EXERCISE REQUIREMENTS:
Only the lines from the top of the listing below to the line that has "(user_id, id of" should be echoed, with both ends kept and pictures left out.

┄┄┄┄┄┄

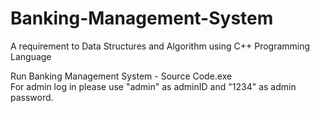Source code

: # Banking-Management-System
A requirement to Data Structures and Algorithm using C++ Programming Language

Run Banking Management System - Source Code.exe <br>
For admin log in please use "admin" as adminID and "1234" as admin password.
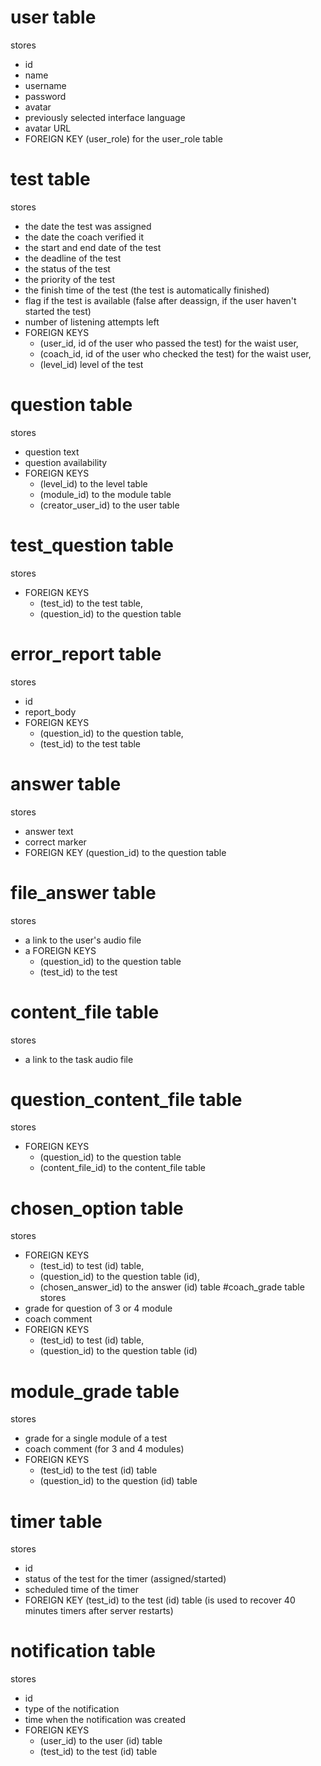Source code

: # user table
stores
* id
* name
* username
* password
* avatar
* previously selected interface language
* avatar URL
* FOREIGN KEY (user_role) for the user_role table
# test table
stores
* the date the test was assigned
* the date the coach verified it
* the start and end date of the test
* the deadline of the test
* the status of the test
* the priority of the test
* the finish time of the test (the test is automatically finished)
* flag if the test is available (false after deassign, if the user haven't started the test)
* number of listening attempts left  
* FOREIGN KEYS 
  * (user_id, id of the user who passed the test) for the waist user,
  * (coach_id, id of the user who checked the test) for the waist user,
  * (level_id) level of the test
# question table
stores
* question text
* question availability
* FOREIGN KEYS
    * (level_id) to the level table
    * (module_id) to the module table
    * (creator_user_id) to the user table
# test_question table
stores
* FOREIGN KEYS
    * (test_id) to the test table,
    * (question_id) to the question table
# error_report table
stores
* id
* report_body
* FOREIGN KEYS
   * (question_id) to the question table,
   * (test_id) to the test table
# answer table
stores
* answer text
* correct marker
* FOREIGN KEY (question_id) to the question table
# file_answer table
stores
* a link to the user's audio file
* a FOREIGN KEYS
  * (question_id) to the question table
  * (test_id) to the test 
# content_file table
stores
* a link to the task audio file
# question_content_file table
stores
* FOREIGN KEYS
  * (question_id) to the question table
  * (content_file_id) to the content_file table
# chosen_option table
stores
* FOREIGN KEYS
    * (test_id) to test (id) table,
    * (question_id) to the question table (id),
    * (chosen_answer_id) to the answer (id) table
#coach_grade table
stores
* grade for question of 3 or 4 module
* coach comment  
* FOREIGN KEYS
  * (test_id) to test (id) table,
  * (question_id) to the question table (id)
# module_grade table
stores
* grade for a single module of a test
* coach comment (for 3 and 4 modules)  
* FOREIGN KEYS
  * (test_id) to the test (id) table
  * (question_id) to the question (id) table
# timer table
stores
* id
* status of the test for the timer (assigned/started)
* scheduled time of the timer
* FOREIGN KEY (test_id) to the test (id) table (is used to recover 40 minutes timers after server restarts)
# notification table
stores
* id
* type of the notification
* time when the notification was created
* FOREIGN KEYS
  * (user_id) to the user (id) table
  * (test_id) to the test (id) table
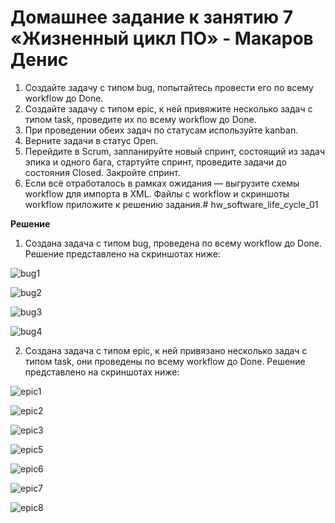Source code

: # Домашнее задание к занятию 7 «Жизненный цикл ПО» - Макаров Денис


1. Создайте задачу с типом bug, попытайтесь провести его по всему workflow до Done. 
1. Создайте задачу с типом epic, к ней привяжите несколько задач с типом task, проведите их по всему workflow до Done. 
1. При проведении обеих задач по статусам используйте kanban. 
1. Верните задачи в статус Open.
1. Перейдите в Scrum, запланируйте новый спринт, состоящий из задач эпика и одного бага, стартуйте спринт, проведите задачи до состояния Closed. Закройте спринт.
2. Если всё отработалось в рамках ожидания — выгрузите схемы workflow для импорта в XML. Файлы с workflow и скриншоты workflow приложите к решению задания.# hw_software_life_cycle_01

**Решение**
1. Создана задача с типом bug, проведена  по всему workflow до Done. Решение представлено на скриншотах ниже:

![bug1](https://github.com/user-attachments/assets/1069fa73-1b09-45eb-8432-11200ef83d28)

![bug2](https://github.com/user-attachments/assets/740cfb1f-7858-48d0-a10e-299664ba8bf5)

![bug3](https://github.com/user-attachments/assets/e54d49b3-9380-482c-a099-bd8fda98eee7)

![bug4](https://github.com/user-attachments/assets/1d1aadc2-d723-4e1d-9c99-87f736e7f784)

2. Создана задача с типом epic, к ней привязано несколько задач с типом task, они проведены  по всему workflow до Done. Решение представлено на скриншотах ниже:

![epic1](https://github.com/user-attachments/assets/401e22d5-7636-47c6-aa80-ee60c36bff8a)

![epic2](https://github.com/user-attachments/assets/d3af550c-74e0-4b33-8e68-63977b0757b3)

![epic3](https://github.com/user-attachments/assets/ecc1e8ba-a4bf-471a-a384-e36abb6535f3)

![epic5](https://github.com/user-attachments/assets/6a852b55-bc48-4004-9422-0a64b0ad5e0c)

![epic6](https://github.com/user-attachments/assets/615293c9-24c2-4e79-8d7a-d57d602c9326)

![epic7](https://github.com/user-attachments/assets/2a473679-67ee-4445-84e9-e79a278226de)

![epic8](https://github.com/user-attachments/assets/1a154b82-a7ef-443d-ba8e-77fb4a164862)













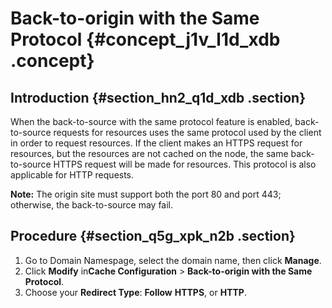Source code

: # Back-to-origin with the Same Protocol {#concept_j1v_l1d_xdb .concept}

## Introduction {#section_hn2_q1d_xdb .section}

When the back-to-source with the same protocol feature is enabled, back-to-source requests for resources uses the same protocol used by the client in order to request resources. If the client makes an HTTPS request for resources, but the resources are not cached on the node, the same back-to-source HTTPS request will be made for resources. This protocol is also applicable for HTTP requests.

**Note:** The origin site must support both the port 80 and port 443; otherwise, the back-to-source may fail.

## Procedure {#section_q5g_xpk_n2b .section}

1.  Go to Domain Namespage, select the domain name, then click **Manage**.
2.  Click **Modify** in**Cache Configuration** \> **Back-to-origin with the Same Protocol**.
3.  Choose your **Redirect Type**: **Follow** **HTTPS**, or **HTTP**.

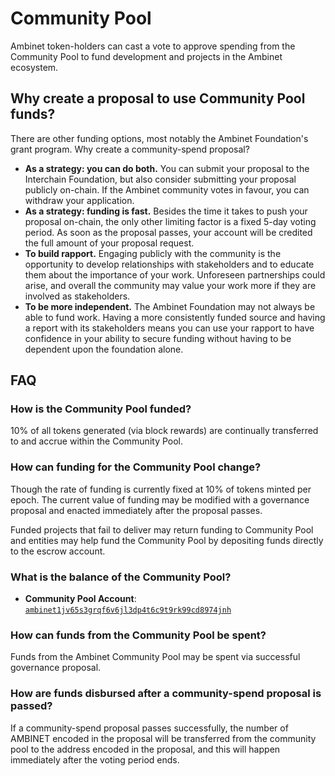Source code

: <!--
order: 5
-->

# Community Pool

Ambinet token-holders can cast a vote to approve spending from the Community Pool to fund development and projects in the
Ambinet ecosystem.

## Why create a proposal to use Community Pool funds?

There are other funding options, most notably the Ambinet Foundation's grant program. Why create a community-spend proposal?

- **As a strategy: you can do both.** You can submit your proposal to the Interchain Foundation, but also consider submitting your proposal publicly on-chain. If the Ambinet community votes in favour, you can withdraw your application.
- **As a strategy: funding is fast.** Besides the time it takes to push your proposal on-chain, the only other limiting factor is a fixed 5-day voting period. As soon as the proposal passes, your account will be credited the full amount of your proposal request.
- **To build rapport.** Engaging publicly with the community is the opportunity to develop relationships with stakeholders and to educate them about the importance of your work. Unforeseen partnerships could arise, and overall the community may value your work more if they are involved as stakeholders.
- **To be more independent.** The Ambinet Foundation may not always be able to fund work. Having a more consistently funded source and having a report with its stakeholders means you can use your rapport to have confidence in your ability to secure funding without having to be dependent upon the foundation alone.

## FAQ

### How is the Community Pool funded?

10% of all tokens generated (via block rewards) are continually transferred to and accrue within the Community Pool.

### How can funding for the Community Pool change?

Though the rate of funding is currently fixed at 10% of tokens minted per epoch. The current value of funding may be modified with a governance proposal and enacted immediately after the proposal passes.

Funded projects that fail to deliver may return funding to Community Pool and entities may help fund the Community Pool by depositing funds directly to the escrow account.

### What is the balance of the Community Pool?

- **Community Pool Account**: [`ambinet1jv65s3grqf6v6jl3dp4t6c9t9rk99cd8974jnh`](https://www.mintscan.io/ambinet/account/ambinet1jv65s3grqf6v6jl3dp4t6c9t9rk99cd8974jnh)

### How can funds from the Community Pool be spent?

Funds from the Ambinet Community Pool may be spent via successful governance proposal.

### How are funds disbursed after a community-spend proposal is passed?

If a community-spend proposal passes successfully, the number of AMBINET encoded in the proposal will be transferred from the community pool to the address encoded in the proposal, and this will happen immediately after the voting period ends.
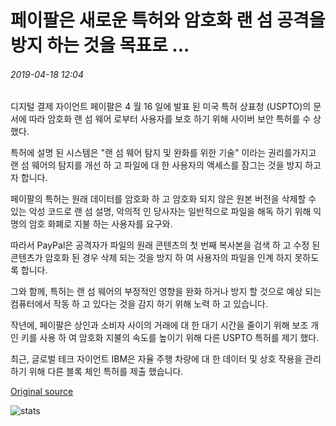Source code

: # 페이팔은 새로운 특허와 암호화 랜 섬 공격을 방지 하는 것을 목표로 ...

###### 2019-04-18 12:04

디지털 결제 자이언트 페이팔은 4 월 16 일에 발표 된 미국 특허 상표청 (USPTO)의 문서에 따라 암호화 랜 섬 웨어 로부터 사용자를 보호 하기 위해 사이버 보안 특허를 수 상했다.

특허에 설명 된 시스템은 "랜 섬 웨어 탐지 및 완화를 위한 기술" 이라는 권리를가지고 랜 섬 웨어의 탐지를 개선 하 고 파일에 대 한 사용자의 액세스를 잠그는 것을 방지 하고자 합니다.

페이팔의 특허는 원래 데이터를 암호화 하 고 암호화 되지 않은 원본 버전을 삭제할 수 있는 악성 코드로 랜 섬 설명, 악의적 인 당사자는 일반적으로 파일을 해독 하기 위해 익명의 암호 화폐로 지불 하는 사용자를 요구와.

따라서 PayPal은 공격자가 파일의 원래 콘텐츠의 첫 번째 복사본을 검색 하 고 수정 된 콘텐츠가 암호화 된 경우 삭제 되는 것을 방지 하 여 사용자의 파일을 인계 하지 못하도록 합니다.

그와 함께, 특허는 랜 섬 웨어의 부정적인 영향을 완화 하거나 방지 할 것으로 예상 되는 컴퓨터에서 작동 하 고 있다는 것을 감지 하기 위해 노력 하 고 있습니다.

작년에, 페이팔은 상인과 소비자 사이의 거래에 대 한 대기 시간을 줄이기 위해 보조 개인 키를 사용 하 여 암호화 지불의 속도를 높이기 위해 다른 USPTO 특허를 제기 했다.

최근, 글로벌 테크 자이언트 IBM은 자율 주행 차량에 대 한 데이터 및 상호 작용을 관리 하기 위해 다른 블록 체인 특허를 제출 했습니다.

[Original source](https://cointelegraph.com/news/paypal-aims-to-prevent-crypto-ransomware-attacks-with-new-patent)

![stats](https://c.statcounter.com/11760860/0/a89fa40b/1/ "stats")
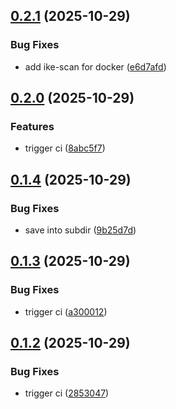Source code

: ## [0.2.1](https://github.com/l4rm4nd/IKESS/compare/v0.2.0...v0.2.1) (2025-10-29)


### Bug Fixes

* add ike-scan for docker ([e6d7afd](https://github.com/l4rm4nd/IKESS/commit/e6d7afd5123a43ea5a78733b88006507d9b53363))

## [0.2.0](https://github.com/l4rm4nd/IKESS/compare/v0.1.4...v0.2.0) (2025-10-29)


### Features

* trigger ci ([8abc5f7](https://github.com/l4rm4nd/IKESS/commit/8abc5f7a1183ecbba448dba34f07f2da59efdb01))

## [0.1.4](https://github.com/l4rm4nd/IKESS/compare/v0.1.3...v0.1.4) (2025-10-29)


### Bug Fixes

* save into subdir ([9b25d7d](https://github.com/l4rm4nd/IKESS/commit/9b25d7d7ce9ca980c4dc687ed547b98b18e08923))

## [0.1.3](https://github.com/l4rm4nd/IKESS/compare/v0.1.2...v0.1.3) (2025-10-29)


### Bug Fixes

* trigger ci ([a300012](https://github.com/l4rm4nd/IKESS/commit/a3000128c43cbd935a89c638b4db216eef98b9d5))

## [0.1.2](https://github.com/l4rm4nd/IKESS/compare/v0.1.1...v0.1.2) (2025-10-29)


### Bug Fixes

* trigger ci ([2853047](https://github.com/l4rm4nd/IKESS/commit/2853047e95a127e5e421df126ec512a59939f035))

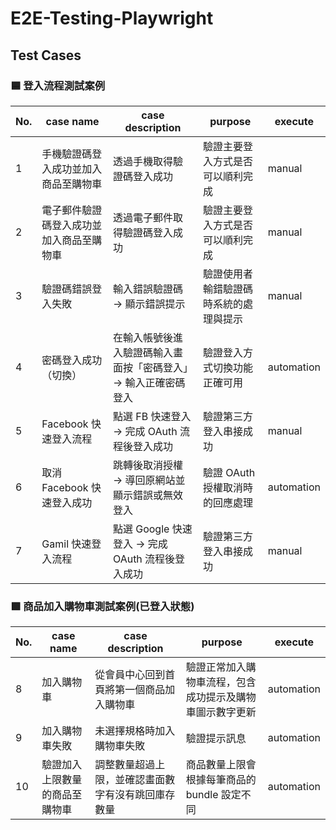 # E2E-Testing-Playwright

## Test Cases

### 🟦 登入流程測試案例
| No. | case name|case description|purpose|execute|
| -------- | -------- | -------- |--------|--------|
| 1     | 手機驗證碼登入成功並加入商品至購物車     | 透過手機取得驗證碼登入成功     | 驗證主要登入方式是否可以順利完成   |manual|
| 2     | 電子郵件驗證碼登入成功並加入商品至購物車     | 透過電子郵件取得驗證碼登入成功     | 驗證主要登入方式是否可以順利完成   |manual|
| 3     | 驗證碼錯誤登入失敗|輸入錯誤驗證碼 → 顯示錯誤提示|驗證使用者輸錯驗證碼時系統的處理與提示   |manual|
| 4     | 密碼登入成功（切換）|在輸入帳號後進入驗證碼輸入畫面按「密碼登入」→ 輸入正確密碼登入|驗證登入方式切換功能正確可用|automation|
| 5     | Facebook 快速登入流程|點選 FB 快速登入 → 完成 OAuth 流程後登入成功|驗證第三方登入串接成功|manual|
| 6     | 取消 Facebook 快速登入成功|跳轉後取消授權 → 導回原網站並顯示錯誤或無效登入|驗證 OAuth 授權取消時的回應處理|automation|
| 7     | Gamil 快速登入流程|點選 Google 快速登入 → 完成 OAuth 流程後登入成功|驗證第三方登入串接成功|manual|


### 🟩 商品加入購物車測試案例(已登入狀態)
| No. | case name|case description|purpose|execute|
| -------- | -------- | -------- |--------|--------|
| 8     | 加入購物車|從會員中心回到首頁將第一個商品加入購物車|驗證正常加入購物車流程，包含成功提示及購物車圖示數字更新|automation|
| 9| 加入購物車失敗|未選擇規格時加入購物車失敗|驗證提示訊息|automation|
| 10     | 驗證加入上限數量的商品至購物車|調整數量超過上限，並確認畫面數字有沒有跳回庫存數量|商品數量上限會根據每筆商品的 bundle 設定不同|automation|


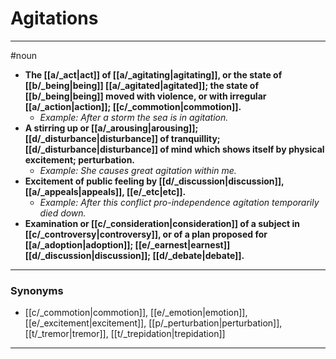 # Agitations
---
#noun
- **The [[a/_act|act]] of [[a/_agitating|agitating]], or the state of [[b/_being|being]] [[a/_agitated|agitated]]; the state of [[b/_being|being]] moved with violence, or with irregular [[a/_action|action]]; [[c/_commotion|commotion]].**
	- _Example: After a storm the sea is in agitation._
- **A stirring up or [[a/_arousing|arousing]]; [[d/_disturbance|disturbance]] of tranquillity; [[d/_disturbance|disturbance]] of mind which shows itself by physical excitement; perturbation.**
	- _Example: She causes great agitation within me._
- **Excitement of public feeling by [[d/_discussion|discussion]], [[a/_appeals|appeals]], [[e/_etc|etc]].**
	- _Example: After this conflict pro-independence agitation temporarily died down._
- **Examination or [[c/_consideration|consideration]] of a subject in [[c/_controversy|controversy]], or of a plan proposed for [[a/_adoption|adoption]]; [[e/_earnest|earnest]] [[d/_discussion|discussion]]; [[d/_debate|debate]].**
---
### Synonyms
- [[c/_commotion|commotion]], [[e/_emotion|emotion]], [[e/_excitement|excitement]], [[p/_perturbation|perturbation]], [[t/_tremor|tremor]], [[t/_trepidation|trepidation]]
---

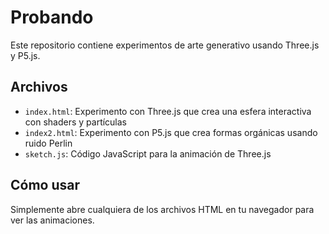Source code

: # Probando

Este repositorio contiene experimentos de arte generativo usando Three.js y P5.js.

## Archivos

- `index.html`: Experimento con Three.js que crea una esfera interactiva con shaders y partículas
- `index2.html`: Experimento con P5.js que crea formas orgánicas usando ruido Perlin
- `sketch.js`: Código JavaScript para la animación de Three.js

## Cómo usar

Simplemente abre cualquiera de los archivos HTML en tu navegador para ver las animaciones.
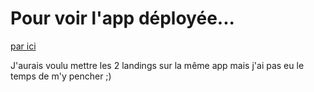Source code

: # Pour voir l'app déployée...

[par ici](https://justikro-landing-pages.herokuapp.com)

J'aurais voulu mettre les 2 landings sur la même app mais j'ai pas eu le temps de m'y pencher ;)

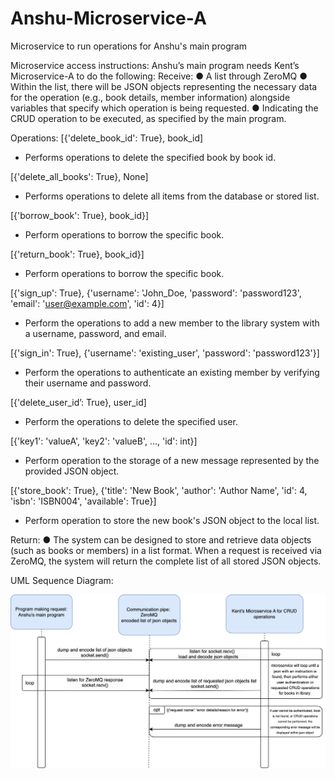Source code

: # Anshu-Microservice-A
Microservice to run operations for Anshu's main program

Microservice access instructions:
Anshu’s main program needs Kent’s Microservice-A to do the following:
Receive:
● A list through ZeroMQ
● Within the list, there will be JSON objects representing the necessary data for the
operation (e.g., book details, member information) alongside variables that specify
which operation is being requested.
● Indicating the CRUD operation to be executed, as specified by the main program.

Operations:
[{'delete_book_id': True}, book_id]
- Performs operations to delete the specified book by book id.

[{'delete_all_books': True}, None]
- Performs operations to delete all items from the database or stored list.

[{'borrow_book': True}, book_id}]
- Perform operations to borrow the specific book.

[{'return_book': True}, book_id}]
- Perform operations to borrow the specific book.

[{'sign_up': True}, {'username': 'John_Doe, 'password': 'password123', 'email':
'user@example.com', 'id': 4}]
- Perform the operations to add a new member to the library system with a
username, password, and email.

[{'sign_in': True}, {'username': 'existing_user', 'password': 'password123'}]
- Perform the operations to authenticate an existing member by verifying their
username and password.

[{'delete_user_id’: True}, user_id]
- Perform the operations to delete the specified user.

[{'key1': 'valueA', 'key2': 'valueB', ..., 'id': int}]
- Perform operation to the storage of a new message represented by the
provided JSON object.

[{'store_book': True}, {'title': 'New Book', 'author': 'Author Name', 'id': 4, 'isbn': 'ISBN004',
'available': True}]
- Perform operation to store the new book's JSON object to the local list.

Return:
● The system can be designed to store and retrieve data objects (such as books or
members) in a list format. When a request is received via ZeroMQ, the system will return
the complete list of all stored JSON objects.
	


UML Sequence Diagram:

![UML Sequence Diagram](images/cs361_microservice_uml_sequence_diagram.png)





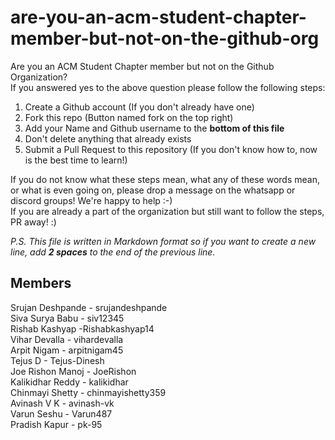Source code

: # are-you-an-acm-student-chapter-member-but-not-on-the-github-org
Are you an ACM Student Chapter member but not on the Github Organization?  
If you answered yes to the above question please follow the following steps:

1. Create a Github account (If you don't already have one)
2. Fork this repo (Button named fork on the top right)
3. Add your Name and Github username to the **bottom of this file**
4. Don't delete anything that already exists
4. Submit a Pull Request to this repository (If you don't know how to, now is the best time to learn!)

If you do not know what these steps mean, what any of these words mean, or what is even going on, please drop a message on the whatsapp or discord groups! We're happy to help :-)  
If you are already a part of the organization but still want to follow the steps, PR away! :)  

_P.S. This file is written in Markdown format so if you want to create a new line, add **2 spaces** to the end of the previous line._

## Members
Srujan Deshpande - srujandeshpande  
Siva Surya Babu - siv12345  
Rishab Kashyap -Rishabkashyap14  
Vihar Devalla - vihardevalla    
Arpit Nigam - arpitnigam45    
Tejus D - Tejus-Dinesh  
Joe Rishon Manoj - JoeRishon  
Kalikidhar Reddy - kalikidhar    
Chinmayi Shetty - chinmayishetty359  
Avinash V K - avinash-vk   
Varun Seshu - Varun487  
Pradish Kapur - pk-95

┄┄┄┄┄┄

OUTPUT BELOW:
Source code

: # Banking-Management-System
A requirement to Data Structures and Algorithm using C++ Programming Language

Run Banking Management System - Source Code.exe <br>
For admin log in please use "admin" as adminID and "1234" as admin password.
Source code

: # user table
stores
* id
* name
* username
* password
* avatar
* previously selected interface language
* avatar URL
* FOREIGN KEY (user_role) for the user_role table
# test table
stores
* the date the test was assigned
* the date the coach verified it
* the start and end date of the test
* the deadline of the test
* the status of the test
* the priority of the test
* the finish time of the test (the test is automatically finished)
* flag if the test is available (false after deassign, if the user haven't started the test)
* number of listening attempts left  
* FOREIGN KEYS 
  * (user_id, id of the user who passed the test) for the waist user,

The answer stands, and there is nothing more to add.